┏━━

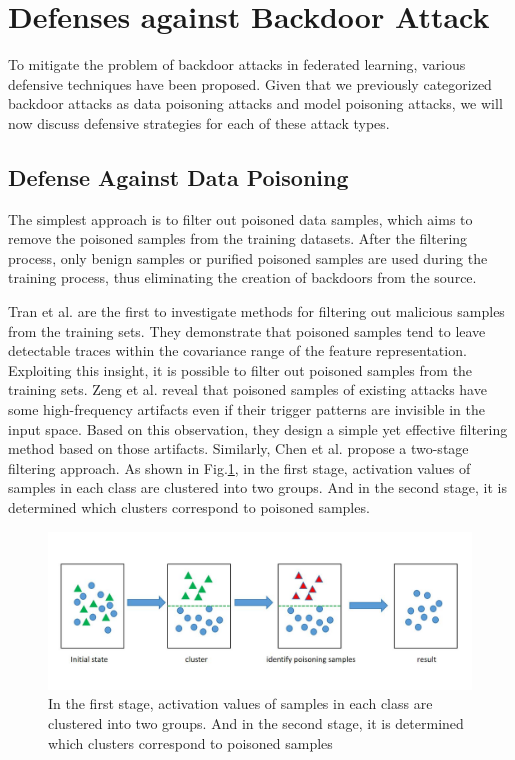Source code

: \documentclass[conference]{IEEEtran}
\begin{document}
\section{Defenses against Backdoor Attack}
To mitigate the problem of backdoor attacks in
federated learning, various defensive techniques have been proposed.
Given that we previously categorized backdoor attacks as data poisoning
attacks and model poisoning attacks, we will now discuss defensive strategies
for each of these attack types.

\subsection{Defense Against Data Poisoning}
The simplest approach is to filter out poisoned data samples,
which aims to remove the poisoned samples from the training datasets.
After the filtering process, only benign samples or purified poisoned
samples are used during the training process, thus eliminating the
creation of backdoors from the source.

Tran et al.\cite{b67} are the first to investigate methods for filtering out malicious
samples from the training sets. They demonstrate that poisoned samples tend to
leave detectable traces within the covariance range of the feature representation.
Exploiting this insight, it is possible to filter out poisoned samples from
the training sets. Zeng et al. \cite{b68} reveal that poisoned samples of
existing attacks have some high-frequency artifacts even if their trigger
patterns are invisible in the input space. Based on this observation,
they design a simple yet effective filtering method based on those artifacts.
Similarly, Chen et al. \cite{b69}propose a two-stage filtering approach.
As shown in Fig.\ref{fig9}, in the first stage, activation values of samples in each class are clustered
into two groups. And in the second stage, it is determined which clusters
correspond to poisoned samples.


\begin{figure}[htbp]
    \centerline{\includegraphics[width=0.8\linewidth,height=0.3\linewidth]{picture/two-stage-cluster.png}}
    \caption{In the first stage, activation values of samples in each class are clustered
    into two groups. And in the second stage, it is determined which clusters
    correspond to poisoned samples}
    \label{fig9}
\end{figure}
\end{document}
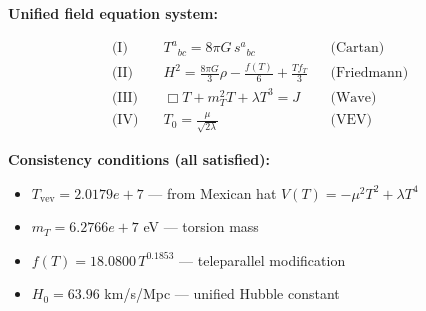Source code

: 
\textbf{Unified field equation system:}

\begin{align}
  \text{(I)} \quad & T^a{}_{bc} = 8\pi G \, s^a{}_{bc} && \text{(Cartan)} \\
  \text{(II)} \quad & H^2 = \frac{8\pi G}{3}\rho - \frac{f(T)}{6} + \frac{Tf_T}{3} && \text{(Friedmann)} \\
  \text{(III)} \quad & \Box T + m_T^2 T + \lambda T^3 = J && \text{(Wave)} \\
  \text{(IV)} \quad & T_0 = \frac{\mu}{\sqrt{2\lambda}} && \text{(VEV)}
\end{align}

\textbf{Consistency conditions (all satisfied):}
\begin{itemize}
  \item $T_{\text{vev}} = 2.0179e+7$ — from Mexican hat $V(T) = -\mu^2 T^2 + \lambda T^4$
  \item $m_T = 6.2766e+7$ eV — torsion mass
  \item $f(T) = 18.0800 \, T^{0.1853}$ — teleparallel modification
  \item $H_0 = 63.96$ km/s/Mpc — unified Hubble constant
\end{itemize}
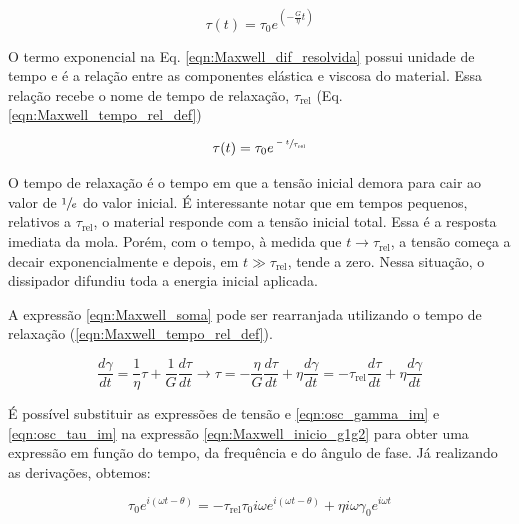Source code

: 			\begin{equation}
				\tau(t) = \tau_0 e^{\left( -\frac{G}{\eta}t \right)}
				\label{eqn:Maxwell_dif_resolvida}
			\end{equation}
			
			O termo exponencial na Eq. \ref{eqn:Maxwell_dif_resolvida} possui unidade de tempo e é a relação entre as componentes elástica e viscosa do material. Essa relação recebe o nome de tempo de relaxação, \(\tau_{\textrm{rel}}\) (Eq. \ref{eqn:Maxwell_tempo_rel_def})
			
			\begin{equation}
				\tau(t) = \tau_0 e^{\sfrac{-t}{\tau_{\textrm{rel}}}}
				\label{eqn:Maxwell_tempo_rel_def}
			\end{equation}
		
			O tempo de relaxação é o tempo em que a tensão inicial demora para cair ao valor de \(\sfrac{1}{e}\) do valor inicial. É interessante notar que em tempos pequenos, relativos a \(\tau_{\textrm{rel}}\), o material responde com a tensão inicial total. Essa é a resposta imediata da mola. Porém, com o tempo, à medida que \(t\to\tau_{\textrm{rel}}\), a tensão começa a decair exponencialmente e depois, em \(t \gg \tau_{\textrm{rel}}\), tende a zero. Nessa situação, o dissipador difundiu toda a energia inicial aplicada.
			
			A expressão \ref{eqn:Maxwell_soma} pode ser rearranjada utilizando o tempo de relaxação (\ref{eqn:Maxwell_tempo_rel_def}).
			
			\begin{equation}
				\dfrac{d\gamma}{dt} = \dfrac{1}{\eta}\tau + \dfrac{1}{G}\dfrac{d\tau}{dt} \to 
				\tau = -\dfrac{\eta}{G} \dfrac{d\tau}{dt} + \eta\dfrac{d\gamma}{dt} =
				-\tau_{\textrm{rel}} \dfrac{d\tau}{dt} + \eta\dfrac{d\gamma}{dt}
				\label{eqn:Maxwell_inicio_g1g2}
			\end{equation}
			
			É possível substituir as expressões de tensão e \ref{eqn:osc_gamma_im} e \ref{eqn:osc_tau_im} na expressão \ref{eqn:Maxwell_inicio_g1g2} para obter uma expressão em função do tempo, da frequência e do ângulo de fase. Já realizando as derivações, obtemos:
			
			\begin{equation}
				\tau_0 e^{i \left( \omega t - \theta \right)} = - \tau_{\textrm{rel}} \tau_0 i\omega e^{i \left( \omega t - \theta \right)}     +       \eta i\omega\gamma_0e^{i\omega t}
				\label{eqn:Maxwell_substituicao}
			\end{equation}
			
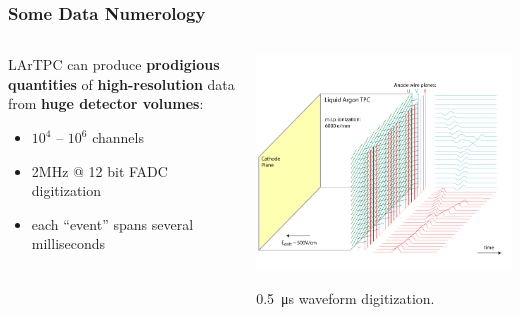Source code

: \documentclass[xcolor=dvipsnames]{beamer}
\begin{document}
\begin{frame}
  \frametitle{Some Data Numerology}
  
  \vspace{-10mm}

  \begin{columns}
    \begin{column}{0.8\textwidth}
      LArTPC can produce \textbf{prodigious quantities} of \textbf{high-resolution} data from \textbf{huge detector volumes}:
      \begin{itemize}
      \item $10^4$ -- $10^6$ channels
      \item 2MHz @ 12 bit FADC digitization
      \item each ``event'' spans several milliseconds
      \end{itemize}
    \end{column}
    \begin{column}{0.2\textwidth}
      \begin{center}
        \includegraphics[width=\textwidth,trim=13cm 0cm 0cm 0cm,clip]{signal-15.png}

        \scriptsize \SI{0.5}{\micro\second} waveform digitization.
      \end{center}
    \end{column}
  \end{columns}

  \vspace{-5mm}


\end{frame}
\end{document}
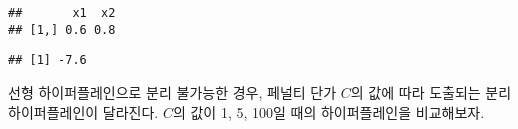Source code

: \documentclass[
]{book}
\newenvironment{Shaded}{\begin{snugshade}}{\end{snugshade}}
\newcommand{\FunctionTok}[1]{\textcolor[rgb]{0.00,0.00,0.00}{#1}}
\newcommand{\NormalTok}[1]{#1}
\newcommand{\OtherTok}[1]{\textcolor[rgb]{0.56,0.35,0.01}{#1}}
\newcommand{\SpecialCharTok}[1]{\textcolor[rgb]{0.00,0.00,0.00}{#1}}
\begin{document}
\begin{verbatim}
##       x1  x2
## [1,] 0.6 0.8
\end{verbatim}

\begin{Shaded}
\end{Shaded}

\begin{verbatim}
## [1] -7.6
\end{verbatim}

선형 하이퍼플레인으로 분리 불가능한 경우, 페널티 단가 \(C\)의 값에 따라 도출되는 분리 하이퍼플레인이 달라진다. \(C\)의 값이 1, 5, 100일 때의 하이퍼플레인을 비교해보자.
\end{document}
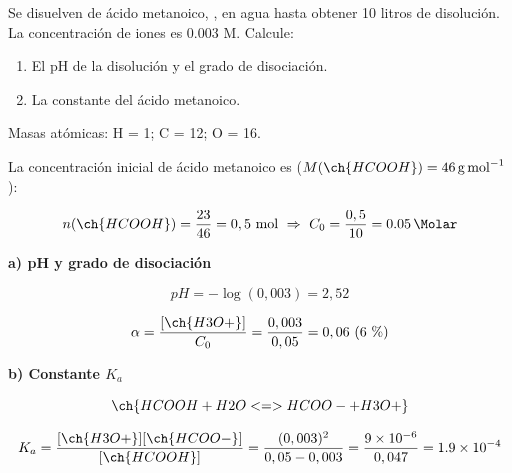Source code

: \begin{exerciseEVAU}
    Se disuelven  de ácido metanoico, , en agua hasta obtener 10 litros de disolución.
    La concentración de iones  es \num{0,003} M. Calcule:

    \begin{enumerate}[label=\letraminuscula]
        \item El pH de la disolución y el grado de disociación.
        \item La constante \Ka{} del ácido metanoico.
    \end{enumerate}

    Masas atómicas: H = 1; C = 12; O = 16.

    \begin{solu}

        La concentración inicial de ácido metanoico es (\(M(\ch{HCOOH}) = \SI{46}{\gram\per\mole}\)):

        \begin{equation*}
            n(\ch{HCOOH}) = \dfrac{23}{46} = 0,5 \ \text{mol} \ \Rightarrow \ C_0 = \dfrac{0,5}{10} = \SI{0.05}{\Molar}
        \end{equation*}

        \textbf{a) pH y grado de disociación}

        \begin{equation*}
            pH = -\log(0,003) = 2,52
        \end{equation*}

        \begin{equation*}
            \alpha = \dfrac{[\ch{H3O+}]}{C_0} = \dfrac{0,003}{0,05} = 0,06 \ (6\ \%)
        \end{equation*}

        \textbf{b) Constante \(K_a\)}

        \begin{equation*}
            \ch{HCOOH + H2O <=> HCOO- + H3O+}
        \end{equation*}

        \begin{equation*}
            K_a = \dfrac{[\ch{H3O+}][\ch{HCOO-}]}{[\ch{HCOOH}]} = \dfrac{(0,003)^2}{0,05-0,003} = \dfrac{9\times10^{-6}}{0,047} = \num{1.9e-4}
        \end{equation*}

    \end{solu}
\end{exerciseEVAU}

┗━━

**Problem details**.
Please write out, exactly as they appear above, only the lines in the stretch from the line with "samples from the training sets." through the line with "patterns are invisible".

**Result for this task**.
samples from the training sets. They demonstrate that poisoned samples tend to
leave detectable traces within the covariance range of the feature representation.
Exploiting this insight, it is possible to filter out poisoned samples from
the training sets. Zeng et al. \cite{b68} reveal that poisoned samples of
existing attacks have some high-frequency artifacts even if their trigger
patterns are invisible in the input space. Based on this observation,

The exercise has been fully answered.